Transracial Parenting »

All the ladies independent, throw your hands up at me

Friends invited me to go with them to the inauguration this weekend and I dropped everything else and went. I was looking for a gal’s trip, a chance to witness Obama’s swearing in up close and personal, and some time away from the chaos that has become my life in the last months. I’m selling my dream house, splitting with my partner of five years, and moving forward into new dreams. As if that wasn’t enough, I decided to quit smoking before I left on the trip – smoking, the nasty habit I took back up in the last months to help me cope with all the changes in my life.
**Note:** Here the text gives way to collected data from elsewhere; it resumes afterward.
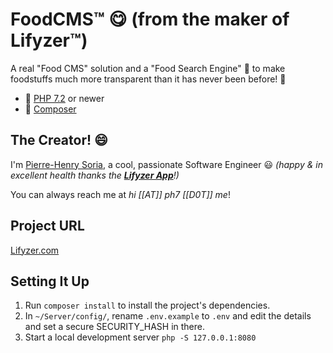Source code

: # FoodCMS™ 😋 (from the maker of Lifyzer™)

A real "Food CMS" solution and a "Food Search Engine" 💪 to make foodstuffs much more transparent than it has never been before! 🙂

* 🐘 [PHP 7.2](http://php.net/releases/7_2_0.php) or newer
* 🎻 [Composer](https://getcomposer.org)


## The Creator! 😄

I'm [Pierre-Henry Soria](http://ph7.me), a cool, passionate Software Engineer :smiley:
*(happy & in excellent health thanks the **[Lifyzer App](https://play.google.com/store/apps/details?id=com.lifyzer)**!)*

You can always reach me at *hi [[AT]] ph7 [[D0T]] me*!


## Project URL

[Lifyzer.com](https://lifyzer.com)


## Setting It Up

1. Run `composer install` to install the project's dependencies.
2. In `~/Server/config/`, rename `.env.example` to `.env` and edit the details and set a secure SECURITY_HASH in there.
3. Start a local development server `php -S 127.0.0.1:8080`

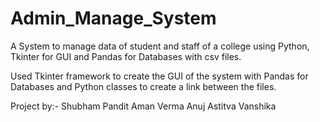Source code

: # Admin_Manage_System
A System to manage data of student and staff of a college using Python, Tkinter for GUI and Pandas for Databases with csv files.

Used Tkinter framework to create the GUI of the system with Pandas for Databases and Python classes to create a link between the files.

Project by:- 
Shubham Pandit 
Aman Verma 
Anuj 
Astitva 
Vanshika 
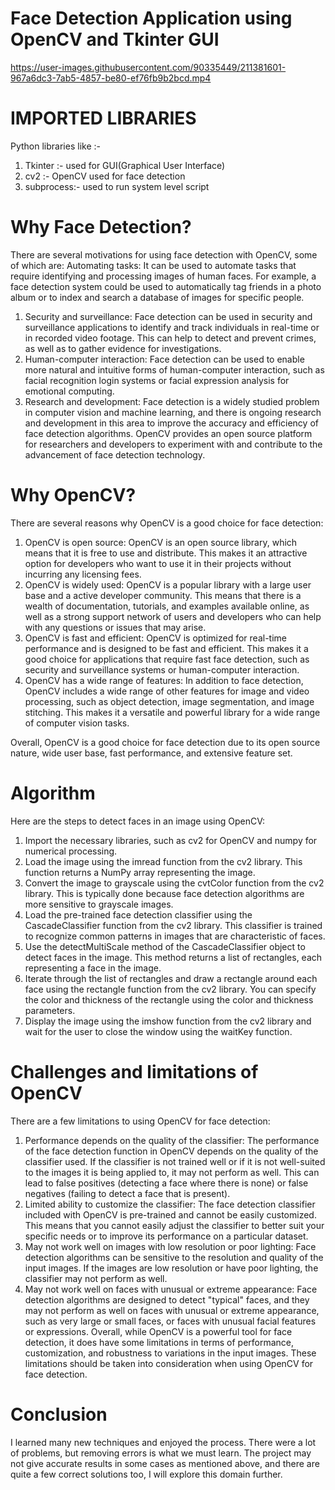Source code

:# Face Detection Application using OpenCV and Tkinter GUI

https://user-images.githubusercontent.com/90335449/211381601-967a6dc3-7ab5-4857-be80-ef76fb9b2bcd.mp4

# IMPORTED LIBRARIES

Python libraries like :-

1. Tkinter :- used for GUI(Graphical User Interface)
2. cv2 :- OpenCV used for face detection
3. subprocess:- used to run system level script

# Why Face Detection?

There are several motivations for using face detection with OpenCV, some of which are:
Automating tasks: It can be used to automate tasks that require identifying and processing
images of human faces. For example, a face detection system could be used to
automatically tag friends in a photo album or to index and search a database of images for
specific people.

1. Security and surveillance: Face detection can be used in security and surveillance
   applications to identify and track individuals in real-time or in recorded video footage. This
   can help to detect and prevent crimes, as well as to gather evidence for investigations.
2. Human-computer interaction: Face detection can be used to enable more natural and
   intuitive forms of human-computer interaction, such as facial recognition login systems or
   facial expression analysis for emotional computing.
3. Research and development: Face detection is a widely studied problem in computer vision
   and machine learning, and there is ongoing research and development in this area to
   improve the accuracy and efficiency of face detection algorithms. OpenCV provides an open
   source platform for researchers and developers to experiment with and contribute to the
   advancement of face detection technology.

# Why OpenCV?

There are several reasons why OpenCV is a good choice for face detection:

1. OpenCV is open source: OpenCV is an open source library, which means that it is free to use and distribute. This makes it an attractive option for developers who want to use it in their projects without incurring any licensing fees.
2. OpenCV is widely used: OpenCV is a popular library with a large user base and a active developer community. This means that there is a wealth of documentation, tutorials, and examples available online, as well as a strong support network of users and developers who can help with any questions or issues that may arise.
3. OpenCV is fast and efficient: OpenCV is optimized for real-time performance and is designed to be fast and efficient. This makes it a good choice for applications that require fast face detection, such as security and surveillance systems or human-computer interaction.
4. OpenCV has a wide range of features: In addition to face detection, OpenCV includes a wide range of other features for image and video processing, such as object detection, image segmentation, and image stitching. This makes it a versatile and powerful library for a wide range of computer vision tasks.

Overall, OpenCV is a good choice for face detection due to its open source nature, wide user base, fast performance, and extensive feature set.

# Algorithm

Here are the steps to detect faces in an image using OpenCV:

1. Import the necessary libraries, such as cv2 for OpenCV and numpy for numerical processing.
2. Load the image using the imread function from the cv2 library. This function returns a
   NumPy array representing the image.
3. Convert the image to grayscale using the cvtColor function from the cv2 library. This is
   typically done because face detection algorithms are more sensitive to grayscale images.
4. Load the pre-trained face detection classifier using the CascadeClassifier function from the
   cv2 library. This classifier is trained to recognize common patterns in images that are
   characteristic of faces.
5. Use the detectMultiScale method of the CascadeClassifier object to detect faces in the
   image. This method returns a list of rectangles, each representing a face in the image.
6. Iterate through the list of rectangles and draw a rectangle around each face using the
   rectangle function from the cv2 library. You can specify the color and thickness of the
   rectangle using the color and thickness parameters.
7. Display the image using the imshow function from the cv2 library and wait for the user to
   close the window using the waitKey function.

# Challenges and limitations of OpenCV

There are a few limitations to using OpenCV for face detection:

1. Performance depends on the quality of the classifier: The performance of the face detection
   function in OpenCV depends on the quality of the classifier used. If the classifier is not
   trained well or if it is not well-suited to the images it is being applied to, it may not perform
   as well. This can lead to false positives (detecting a face where there is none) or false
   negatives (failing to detect a face that is present).
2. Limited ability to customize the classifier: The face detection classifier included with OpenCV
   is pre-trained and cannot be easily customized. This means that you cannot easily adjust the
   classifier to better suit your specific needs or to improve its performance on a particular
   dataset.
3. May not work well on images with low resolution or poor lighting: Face detection algorithms
   can be sensitive to the resolution and quality of the input images. If the images are low
   resolution or have poor lighting, the classifier may not perform as well.
4. May not work well on faces with unusual or extreme appearance: Face detection algorithms
   are designed to detect "typical" faces, and they may not perform as well on faces with
   unusual or extreme appearance, such as very large or small faces, or faces with unusual
   facial features or expressions.
   Overall, while OpenCV is a powerful tool for face detection, it does have some limitations in terms of
   performance, customization, and robustness to variations in the input images. These limitations
   should be taken into consideration when using OpenCV for face detection.

# Conclusion

I learned many new techniques and enjoyed the process. There were a lot of problems, but
removing errors is what we must learn. The project may not give accurate results in some cases as
mentioned above, and there are quite a few correct solutions too, I will explore this domain further.
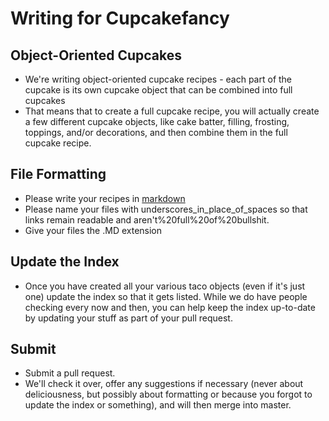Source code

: Writing for Cupcakefancy
============

Object-Oriented Cupcakes
---------------------
+	We're writing object-oriented cupcake recipes - each part of the cupcake is its own cupcake object that can be combined into full cupcakes
+	That means that to create a full cupcake recipe, you will actually create a few different cupcake objects, like cake batter, filling, frosting, toppings, and/or decorations, and then combine them in the full cupcake recipe.

File Formatting
---------------------
+	Please write your recipes in [markdown](http://daringfireball.net/projects/markdown/basics)
+	Please name your files with underscores_in_place_of_spaces so that links remain readable and aren't%20full%20of%20bullshit.
+	Give your files the .MD extension

Update the Index
---------------------
+	Once you have created all your various taco objects (even if it's just one) update the index so that it gets listed. While we do have people checking every now and then, you can help keep the index up-to-date by updating your stuff as part of your pull request.

Submit
---------------------
+	Submit a pull request.
+	We'll check it over, offer any suggestions if necessary (never about deliciousness, but possibly about formatting or because you forgot to update the index or something), and will then merge into master.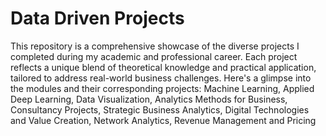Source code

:# Data Driven Projects
This repository is a comprehensive showcase of the diverse projects I completed during my academic and professional career. Each project reflects a unique blend of theoretical knowledge and practical application, tailored to address real-world business challenges. Here's a glimpse into the modules and their corresponding projects: Machine Learning, Applied Deep Learning, Data Visualization, Analytics Methods for Business, Consultancy Projects, Strategic Business Analytics, Digital Technologies and Value Creation, Network Analytics, Revenue Management and Pricing

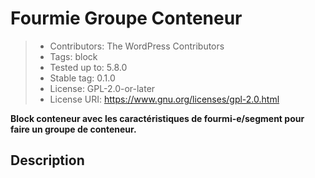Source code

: # Fourmie Groupe Conteneur

> + Contributors:      The WordPress Contributors
> + Tags:              block
> + Tested up to:      5.8.0
> + Stable tag:        0.1.0
> + License:           GPL-2.0-or-later
> + License URI:       https://www.gnu.org/licenses/gpl-2.0.html

**Block conteneur avec les caractéristiques de fourmi-e/segment pour faire un groupe de conteneur.**

## Description
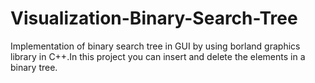 # Visualization-Binary-Search-Tree
Implementation of binary search tree in GUI by using borland graphics library in C++.In this project you can insert and delete the elements in a binary tree.
 
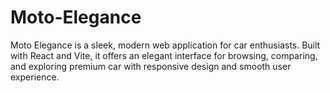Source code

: # Moto-Elegance
Moto Elegance is a sleek, modern web application for car enthusiasts. Built with React and Vite, it offers an elegant interface for browsing, comparing, and exploring premium car with responsive design and smooth user experience.
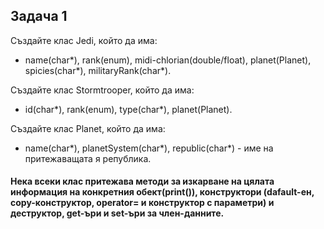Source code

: 
## **Задача 1**

Създайте клас Jedi, който да има:
- name(char\*), rank(enum), midi-chlorian(double/float), planet(Planet), spicies(char\*), militaryRank(char\*).

Създайте клас Stormtrooper, който да има:
- id(char\*), rank(enum), type(char\*), planet(Planet).

Създайте клас Planet, който да има:
- name(char\*), planetSystem(char\*), republic(char\*) - име на притежаващата я република.

#### Нека всеки клас притежава методи за изкарване на цялата информация на конкретния обект(print()), конструктори (dafault-ен, copy-конструктор, operator= и конструктор с параметри) и деструктор, get-ъри и set-ъри за член-данните.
What I wasn’t expecting from this trip was a history lesson from the lens of African American women. As I entered my friend’s mother’s house, the first thing I noticed was the art work – Clementine Hunter and Bill Hemmerling paintings covering the walls; figurines reflecting African Americans, and a refrigerator full of photos of bright brown and black faces of all ages. I thought of my own home, the one I’m leaving, and the one I will be creating, and how most of the references to Africa and African Americans are confined now to Tin’s bedroom. I never noticed, until I noticed.

We went to mass at St. Augustine, the “Mother Church of African American Catholics” in Washington, D.C., founded in 1858 through the efforts of emancipated Black Catholics. It was there while holding the hand of two parishioners as we said the Lord’s Prayer that I started sobbing – perhaps the effects of nicotine withdrawal, perhaps the effect of being moved by the priest who came to the altar to pour the wine and pick up the host and began singing like an angel and he took me swirling through the many challenges that I have been facing and brought me closer to my ancestors and to his and I felt so incredibly moved my knees buckled. I wondered if my desire for Tin to experience my Judaism by going to a synagogue would be robbing him of a more spiritual understanding of his own African American roots that are found more easily in Christianity in the U.S.

Next we went to Howard University, as my friend who graduated from there put it, Harvard is considered the white Howard University. There we went in search of the tree where the Deltas had left their ribbon and the founders 22 markers and then the statue of Minerva, who is their mascot. One of my friends is a Delta and the other’s mother is a Delta, AND being a Delta is a very big deal, and now in 2013, on the 100th year anniversary of their inception, it is even a bigger deal. Deltas are more than a sorority, they are a socially conscious organization for life that split from the Alpha sorority, who were privileged, light skinned African American gals just looking to to dress up and have fun. These Deltas were called to serve and to help other sisters around the country no matter what shade of skin those sisters were born with. If there is one thing I identify with these girls it is the Delta, as Delta is the symbol for change, and having had my life turned upside down one too many times if I ever got a tattoo it should be a red delta. I couldn’t help but think of Tin at college one day and how wonderful it would be if he could go to a University like Howard where he would meet these wonderful Delta strong women and others who would make any mother proud, who are the best and the brightest in a panoply of skin hues.

My girlfriends and I spoke about men and ex-partners and they identified stereotypes – the African whose vision of gender roles is foreign, the angry African American male, the noncommittal man. I asked one of my friends if she had ever dated a white man and she said yes, but she wants brown babies, so she kept to brown men mostly. There were always references dropped to Roots, to African American politicians, thinkers, authors, to songs and cultural artifacts that were not part of my vocabulary. It made me realize how much Tin would miss out on his cultural narrative by just learning from me.

We went to the African American Civil War memorial and to Martin Luther King’s memorial and we were surrounded by African American pulchritude as we listened to President Barack Obama take his oath of office and espouse equality for all. In each of these stops, I saw young black boys on top of their parents’ shoulders and my eyes welled up to know that Tin will long to look into the eyes of people who look like him, that he will have missed that African American male who would have been a father to him (although I do anticipate he will have many mentors in his life), and I felt so enormously grateful that all along the way, I was welcomed, in spite of the fact that my friends’ ancestors were once not welcomed. Most of all I want Tin to know the struggles of the African American people as well as their successes because I do believe in order for humanity to progress, you have to know history.

At the end of the day, my girlfriends had cultural references I did not learn when I was young, but we bonded on being intelligent women, and being aware (socially, spiritually, relatively) and about what we desire. We want the same in life. We value the same. Our strongest trait is in being independent women.